Sinar Harian (Daily Light) is a Malay-language daily newspaper published in Shah Alam, Selangor, Malaysia in a compact format. It first hit the newsstands on 31 March 2006 in the East Coast states of Kelantan and Terengganu before expanding its distribution to the state of Selangor and the federal territory of Kuala Lumpur in the West Coast in September 2007.

The newspaper occasionally organises public forums and debates at which politicians and public figures are invited to speak, regardless of viewpoint.
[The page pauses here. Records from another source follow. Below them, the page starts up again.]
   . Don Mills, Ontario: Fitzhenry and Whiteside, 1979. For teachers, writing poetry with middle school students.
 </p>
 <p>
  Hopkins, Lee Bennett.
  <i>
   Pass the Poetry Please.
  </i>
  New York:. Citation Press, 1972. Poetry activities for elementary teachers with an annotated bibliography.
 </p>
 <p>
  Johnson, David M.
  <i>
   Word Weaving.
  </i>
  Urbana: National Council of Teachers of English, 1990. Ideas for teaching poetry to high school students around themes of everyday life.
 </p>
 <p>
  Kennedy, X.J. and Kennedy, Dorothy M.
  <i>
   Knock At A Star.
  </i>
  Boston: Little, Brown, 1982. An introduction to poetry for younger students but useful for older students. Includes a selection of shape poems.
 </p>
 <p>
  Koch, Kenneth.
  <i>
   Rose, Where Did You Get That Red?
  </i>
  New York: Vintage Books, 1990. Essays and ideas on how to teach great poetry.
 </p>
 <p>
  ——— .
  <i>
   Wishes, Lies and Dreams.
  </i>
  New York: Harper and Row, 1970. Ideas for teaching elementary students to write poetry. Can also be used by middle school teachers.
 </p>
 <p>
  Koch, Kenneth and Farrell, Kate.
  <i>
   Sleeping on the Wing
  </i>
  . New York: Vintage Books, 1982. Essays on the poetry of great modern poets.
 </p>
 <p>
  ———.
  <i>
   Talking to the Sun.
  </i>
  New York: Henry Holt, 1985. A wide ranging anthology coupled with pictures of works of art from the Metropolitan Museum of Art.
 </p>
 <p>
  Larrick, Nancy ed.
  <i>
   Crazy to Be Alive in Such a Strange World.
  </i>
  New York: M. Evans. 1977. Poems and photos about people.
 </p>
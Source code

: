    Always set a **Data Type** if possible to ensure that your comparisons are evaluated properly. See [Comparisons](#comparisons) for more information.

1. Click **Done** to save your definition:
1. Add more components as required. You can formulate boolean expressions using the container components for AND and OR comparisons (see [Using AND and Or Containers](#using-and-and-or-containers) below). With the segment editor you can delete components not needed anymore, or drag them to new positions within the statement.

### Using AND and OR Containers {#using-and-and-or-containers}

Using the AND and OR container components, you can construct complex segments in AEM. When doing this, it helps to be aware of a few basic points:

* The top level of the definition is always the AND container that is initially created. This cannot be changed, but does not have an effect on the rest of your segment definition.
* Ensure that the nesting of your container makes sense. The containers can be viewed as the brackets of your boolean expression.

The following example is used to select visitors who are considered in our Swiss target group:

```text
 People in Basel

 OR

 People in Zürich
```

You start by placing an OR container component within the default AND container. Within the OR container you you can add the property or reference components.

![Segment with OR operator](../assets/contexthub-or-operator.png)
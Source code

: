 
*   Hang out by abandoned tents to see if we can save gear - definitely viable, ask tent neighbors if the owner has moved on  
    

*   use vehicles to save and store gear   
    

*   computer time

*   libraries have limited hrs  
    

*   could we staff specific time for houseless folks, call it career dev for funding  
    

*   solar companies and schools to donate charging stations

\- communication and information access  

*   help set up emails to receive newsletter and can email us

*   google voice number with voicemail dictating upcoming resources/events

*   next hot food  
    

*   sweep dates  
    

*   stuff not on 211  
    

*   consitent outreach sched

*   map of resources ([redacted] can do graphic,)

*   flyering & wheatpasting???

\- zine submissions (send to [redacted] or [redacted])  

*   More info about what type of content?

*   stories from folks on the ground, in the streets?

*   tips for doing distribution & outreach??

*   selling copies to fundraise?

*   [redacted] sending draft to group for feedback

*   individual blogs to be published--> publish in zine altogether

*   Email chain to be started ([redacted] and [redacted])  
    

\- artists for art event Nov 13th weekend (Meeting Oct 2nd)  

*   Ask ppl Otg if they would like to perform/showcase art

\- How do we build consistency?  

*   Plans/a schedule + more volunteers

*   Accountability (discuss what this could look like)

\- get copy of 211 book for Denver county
Sinar Daily is published by Sinar Karangkraf Sdn Bhd (formerly Akhbar Cabaran Sdn Bhd), a company related to Kumpulan Karangkraf, a major media and publishing interest in Malaysia and currently has a cover price of RM 1.80.

Features 
While providing the standard fare of national and international news, Sinar Harian also has a unique niche in providing regional and local news based on the regional editions published in the form of a pull-out section that takes up more than half of the printed pages in every issue. Current regional editions available are Northern editions (Perak, Penang, Kedah, Perlis), Central editions (Selangor and federal territories of Kuala Lumpur and Putrajaya), East Coast editions (Pahang, Terengganu, Kelantan) and Southern editions (Malacca, Negeri Sembilan, Johor).

Regional correspondents known as Skuad Cakna (literally meaning Concerned Squads, possibly colloquial for Snoop Squads) are stationed in each district and major population centres in the states where the respective editions are published.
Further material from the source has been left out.